Wiebus wünscht sich eine „Bücherklappe“

Aber Birgit Schmiedel kann ja noch weitere Wege aufzählen, auf denen Lesehungrige zu ihrer Grundversorgung kommen können: „Alle können übers Online-Portal bestellen. Wir würden es per Post verschicken oder vorbeibringen“ – falls Leserin und Leser nicht zu weit entfernt wohnen. Auch telefonisch bleibt die Buchhandlung erreichbar, versichert Birgit Schmiedel: „Ich bin den ganzen Tag hier.“

Natürlich verweist auch Arndt Wiebus auf den eigenen Online-Shop – befürchtet aber, dass das Gros der virtuellen Buchbestellungen in diesen Wochen nur „den reichsten Mann der Welt“ (also Amazon-Boss Jeff Bezos) noch reicher machen wird.
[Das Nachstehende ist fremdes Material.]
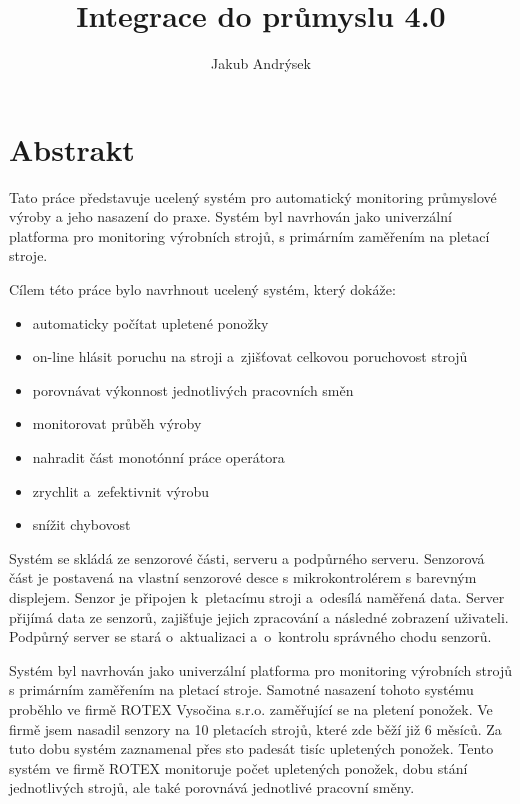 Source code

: \documentclass[12pt, a4paper]{article}
\title{Integrace do průmyslu 4.0}
\author{Jakub Andrýsek}
\date{}
\begin{document}

\maketitle

\section*{Abstrakt}
Tato práce představuje ucelený systém pro automatický monitoring průmyslové výroby a jeho nasazení do praxe.
Systém byl navrhován jako univerzální platforma pro monitoring výrobních strojů, s primárním zaměřením na pletací stroje.

Cílem této práce bylo navrhnout ucelený systém, který dokáže:

\begin{itemize}
    \item automaticky počítat upletené ponožky
    \item on-line hlásit poruchu na stroji a~zjišťovat celkovou poruchovost strojů
    \item porovnávat výkonnost jednotlivých pracovních směn
    \item monitorovat průběh výroby
    \item nahradit část monotónní práce operátora
    \item zrychlit a~zefektivnit výrobu
    \item snížit chybovost
\end{itemize}

Systém se skládá ze senzorové části, serveru a podpůrného serveru.
Senzorová část je postavená na vlastní senzorové desce s mikrokontrolérem s barevným displejem. Senzor je připojen k~pletacímu stroji a~odesílá naměřená data.
Server přijímá  data ze senzorů, zajišťuje jejich zpracování a následné zobrazení uživateli.
Podpůrný server se stará o~aktualizaci a~o~kontrolu správného chodu senzorů.

Systém byl navrhován jako univerzální platforma pro monitoring výrobních strojů s primárním zaměřením na pletací stroje. 
Samotné nasazení tohoto systému proběhlo ve firmě ROTEX Vysočina s.r.o. zaměřující se na pletení ponožek. 
Ve firmě jsem nasadil senzory na 10 pletacích strojů, které zde běží již 6 měsíců. 
Za tuto dobu systém zaznamenal přes sto padesát tisíc upletených ponožek.
Tento systém ve firmě ROTEX monitoruje počet upletených ponožek, dobu stání jednotlivých strojů, ale také porovnává jednotlivé pracovní směny.
\end{document}
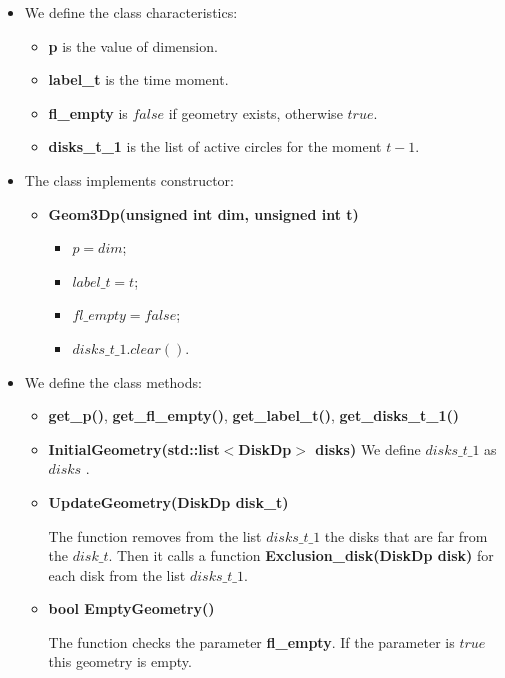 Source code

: \documentclass{report}
\begin{document}
\begin{itemize}
	\item We define the class characteristics: 
	\begin{itemize}
		\item {\bfseries p} is the value of dimension.
		
		\item {\bfseries label\_t} is the time moment.
		
		\item {\bfseries fl\_empty} is  $false$ if geometry exists, otherwise $true$.
		
		\item {\bfseries disks\_t\_1} is the list of active circles for the moment $t-1$.
	\end{itemize}
	
	\item The class implements constructor:
	\begin{itemize}
		\item {\bfseries Geom3Dp(unsigned  int dim, unsigned  int t)}
		\begin{itemize}
			\item $p = dim$;
			\item $label\_t = t$;
			\item $fl\_empty = false$;
			\item $disks\_t\_1.clear()$.
		\end{itemize}	
	\end{itemize}
	
	\item We define the class methods:
	
	\begin{itemize}
		\item  {\bfseries get\_p()}, {\bfseries get\_fl\_empty()}, {\bfseries get\_label\_t()}, {\bfseries get\_disks\_t\_1()}
		
		\item {\bfseries InitialGeometry(std::list$<$DiskDp$>$ disks)}  We define $disks\_t\_1$ as $disks$ .	
		
		\item {\bfseries UpdateGeometry(DiskDp disk\_t)} 
		
		The function removes from the list $disks\_t\_1$ the disks that are far from the  $disk\_t$.
		Then it calls a function {\bfseries  Exclusion\_disk(DiskDp disk)} for each disk from the list  $disks\_t\_1$.
		
		\item {\bfseries bool EmptyGeometry()}
		
		The function checks the parameter {\bfseries fl\_empty}. If the parameter is  $true$  this geometry is empty. 
	\end{itemize}
\end{itemize}
\end{document}
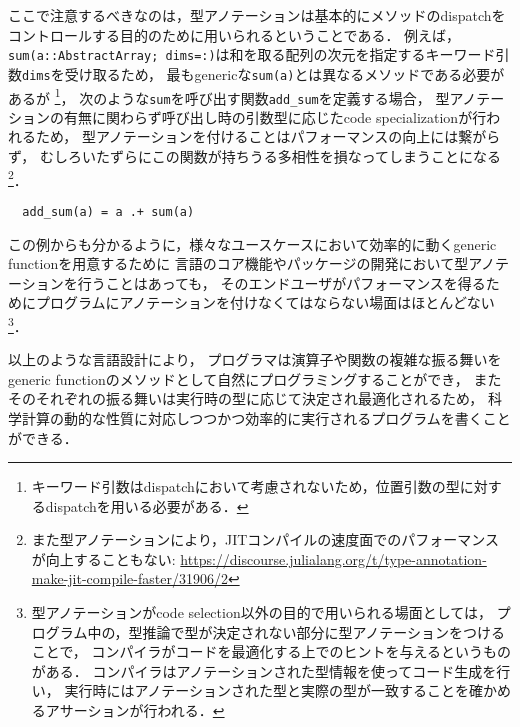 ここで注意するべきなのは，型アノテーションは基本的にメソッドのdispatchをコントロールする目的のために用いられるということである．
例えば，\verb|sum(a::AbstractArray; dims=:)|は和を取る配列の次元を指定するキーワード引数\verb|dims|を受け取るため，
最もgenericな\verb|sum(a)|とは異なるメソッドである必要があるが
\footnote{
  キーワード引数はdispatchにおいて考慮されないため，位置引数の型に対するdispatchを用いる必要がある．
}，
次のような\verb|sum|を呼び出す関数\verb|add_sum|を定義する場合，
型アノテーションの有無に関わらず呼び出し時の引数型に応じたcode specializationが行われるため，
型アノテーションを付けることはパフォーマンスの向上には繋がらず，
むしろいたずらにこの関数が持ちうる多相性を損なってしまうことになる
\footnote{
  また型アノテーションにより，JITコンパイルの速度面でのパフォーマンスが向上することもない:
  \url{https://discourse.julialang.org/t/type-annotation-make-jit-compile-faster/31906/2}
}．

\begin{verbatim}
  add_sum(a) = a .+ sum(a)
\end{verbatim}

この例からも分かるように，様々なユースケースにおいて効率的に動くgeneric functionを用意するために
言語のコア機能やパッケージの開発において型アノテーションを行うことはあっても，
そのエンドユーザがパフォーマンスを得るためにプログラムにアノテーションを付けなくてはならない場面はほとんどない
\footnote{
  型アノテーションがcode selection以外の目的で用いられる場面としては，
  プログラム中の，型推論で型が決定されない部分に型アノテーションをつけることで，
  コンパイラがコードを最適化する上でのヒントを与えるというものがある\cite{type-annotation}．
  コンパイラはアノテーションされた型情報を使ってコード生成を行い，
  実行時にはアノテーションされた型と実際の型が一致することを確かめるアサーションが行われる．
}．

以上のような言語設計により，
プログラマは演算子や関数の複雑な振る舞いをgeneric functionのメソッドとして自然にプログラミングすることができ\footnotemark，
またそのそれぞれの振る舞いは実行時の型に応じて決定され最適化されるため，
科学計算の動的な性質に対応しつつかつ効率的に実行されるプログラムを書くことができる．


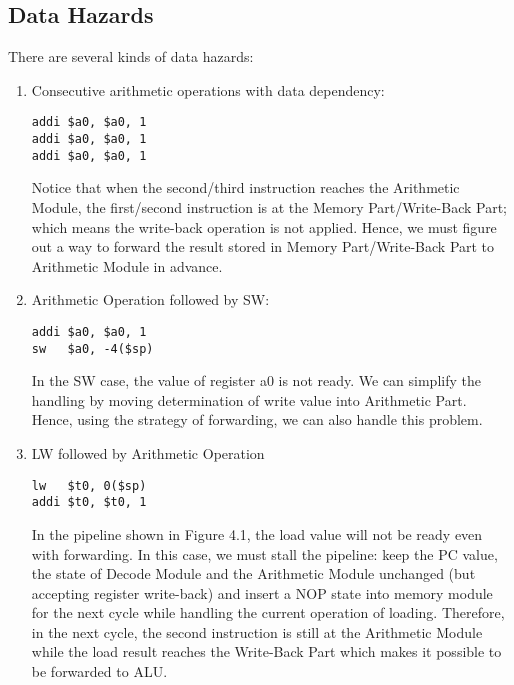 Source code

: \subsection{Data Hazards}
There are several kinds of data hazards:
\begin{enumerate}
\item Consecutive arithmetic operations with data dependency:
\begin{verbatim}
addi $a0, $a0, 1
addi $a0, $a0, 1
addi $a0, $a0, 1
\end{verbatim}
Notice that when the second/third instruction reaches the Arithmetic Module, the first/second instruction is at the Memory Part/Write-Back Part; which means the write-back operation is not applied. Hence, we must figure out a way to forward the result stored in Memory Part/Write-Back Part to Arithmetic Module in advance.
\item Arithmetic Operation followed by SW:
\begin{verbatim}
addi $a0, $a0, 1
sw   $a0, -4($sp)
\end{verbatim}
In the SW case, the value of register a0 is not ready. We can simplify the handling by moving determination of write value into Arithmetic Part. Hence, using the strategy of forwarding, we can also handle this problem.

\item LW followed by Arithmetic Operation
\begin{verbatim}
lw   $t0, 0($sp)
addi $t0, $t0, 1
\end{verbatim}
In the pipeline shown in Figure 4.1, the load value will not be ready even with forwarding. In this case, we must stall the pipeline: keep the PC value, the state of Decode Module and the Arithmetic Module unchanged (but accepting register write-back) and insert a NOP state into memory module for the next cycle while handling the current operation of loading. Therefore, in the next cycle, the second instruction is still at the Arithmetic Module while the load result reaches the Write-Back Part which makes it possible to be forwarded to ALU. 
\end{enumerate}

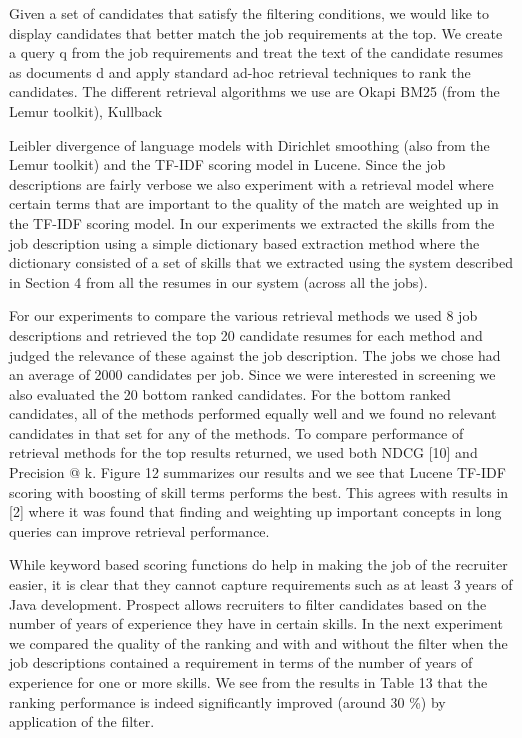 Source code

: Given a set of candidates that satisfy the filtering conditions, we would like to display candidates that better match
the job requirements at the top. We create a query q from the job requirements and treat the text of the candidate resumes as documents d and apply standard ad-hoc retrieval techniques to rank the candidates. The different retrieval algorithms we use are Okapi BM25 (from the Lemur toolkit), Kullback{Leibler divergence of language models with Dirichlet smoothing (also from the Lemur toolkit) and the TF-IDF scoring model in Lucene. Since the job descriptions are fairly verbose we also experiment with a retrieval model where certain terms that are important to the quality of the match are weighted up in the TF-IDF scoring model. In our experiments we extracted the skills from the job description using a simple dictionary based extraction method where the dictionary consisted of a set of skills that we extracted using the system described in Section 4 from all the resumes in our system (across all the jobs).

For our experiments to compare the various retrieval methods we used 8 job descriptions and retrieved the top 20 candidate resumes for each method and judged the relevance of these against the job description. The jobs we chose had an
average of 2000 candidates per job. Since we were interested in screening we also evaluated the 20 bottom ranked candidates. For the bottom ranked candidates, all of the methods performed equally well and we found no relevant candidates
in that set for any of the methods. To compare performance of retrieval methods for the top results returned, we used
both NDCG [10] and Precision @ k. Figure 12 summarizes our results and we see that Lucene TF-IDF scoring with
boosting of skill terms performs the best. This agrees with results in [2] where it was found that finding and weighting
up important concepts in long queries can improve retrieval performance.

While keyword based scoring functions do help in making the job of the recruiter easier, it is clear that they cannot
capture requirements such as at least 3 years of Java development. Prospect allows recruiters to filter candidates
based on the number of years of experience they have in certain skills. In the next experiment we compared the quality
of the ranking and with and without the filter when the job descriptions contained a requirement in terms of the number
of years of experience for one or more skills. We see from the results in Table 13 that the ranking performance is indeed
significantly improved (around 30 \%) by application of the filter.

}

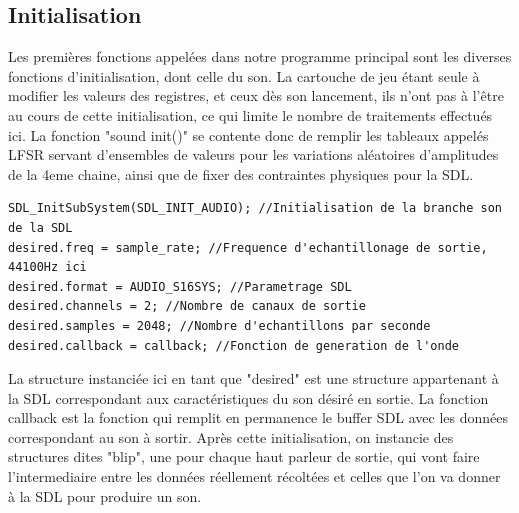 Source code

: \documentclass{report}
\begin{document}
\subsection{Initialisation}
Les premières fonctions appelées dans notre programme principal sont les diverses fonctions d'initialisation, dont celle du son.
La cartouche de jeu étant seule à modifier les valeurs des registres, et ceux dès son lancement, ils n'ont pas à l'être au cours de cette initialisation, ce qui limite le nombre de traitements effectués ici.
La fonction "sound init()" se contente donc de remplir les tableaux appelés LFSR servant d'ensembles de valeurs pour les variations aléatoires d'amplitudes de la 4eme chaine, ainsi que de fixer des contraintes physiques pour la SDL.
\begin{lstlisting}
SDL_InitSubSystem(SDL_INIT_AUDIO); //Initialisation de la branche son de la SDL
desired.freq = sample_rate; //Frequence d'echantillonage de sortie, 44100Hz ici
desired.format = AUDIO_S16SYS; //Parametrage SDL
desired.channels = 2; //Nombre de canaux de sortie
desired.samples = 2048; //Nombre d'echantillons par seconde
desired.callback = callback; //Fonction de generation de l'onde
\end{lstlisting}
La structure instanciée ici en tant que "desired" est une structure appartenant à la SDL correspondant aux caractéristiques du son désiré en sortie.
La fonction callback est la fonction qui remplit en permanence le buffer SDL avec les données correspondant au son à sortir.
Après cette initialisation, on instancie des structures dites "blip", une pour chaque haut parleur de sortie, qui vont faire l'intermediaire entre les données réellement récoltées et celles que l'on va donner à la SDL pour produire un son.
\end{document}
Seine Alternative – „ich müsste es noch rechtlich abklären“ – ist die Idee einer „Bücherklappe“: Dann könnten die Sterkrader Kunden ihren Lesestoff zu noch festzulegenden Terminen an der Steinbrinkstraße 249 in Empfang nehmen.

Wilhelm Kurze hat die Buchhandlung und den Verlag Karl Maria Laufen in bestens bewährte Hände übergeben: an seine langjährige Mitarbeiterin Birgit Schmiedel.
Wilhelm Kurze hat die Buchhandlung und den Verlag Karl Maria Laufen in bestens bewährte Hände übergeben: an seine langjährige Mitarbeiterin Birgit Schmiedel. © FUNKE Foto Services | Jörg Schimmel

Bei einem Titel allerdings müssen derzeit alle Buchhändler vertrösten. „Sie glauben gar nicht“, seufzt Birgit Schmiedel, „wie oft meine Kunden nach der ‘Pest’ von Albert Camus fragen.“ Die enorme Resonanz hat wohl auch den Rowohlt-Verlag überrumpelt: Der Klassiker aus dem Nachkriegsjahr 1947 ist erst in zwei Wochen wieder lieferbar.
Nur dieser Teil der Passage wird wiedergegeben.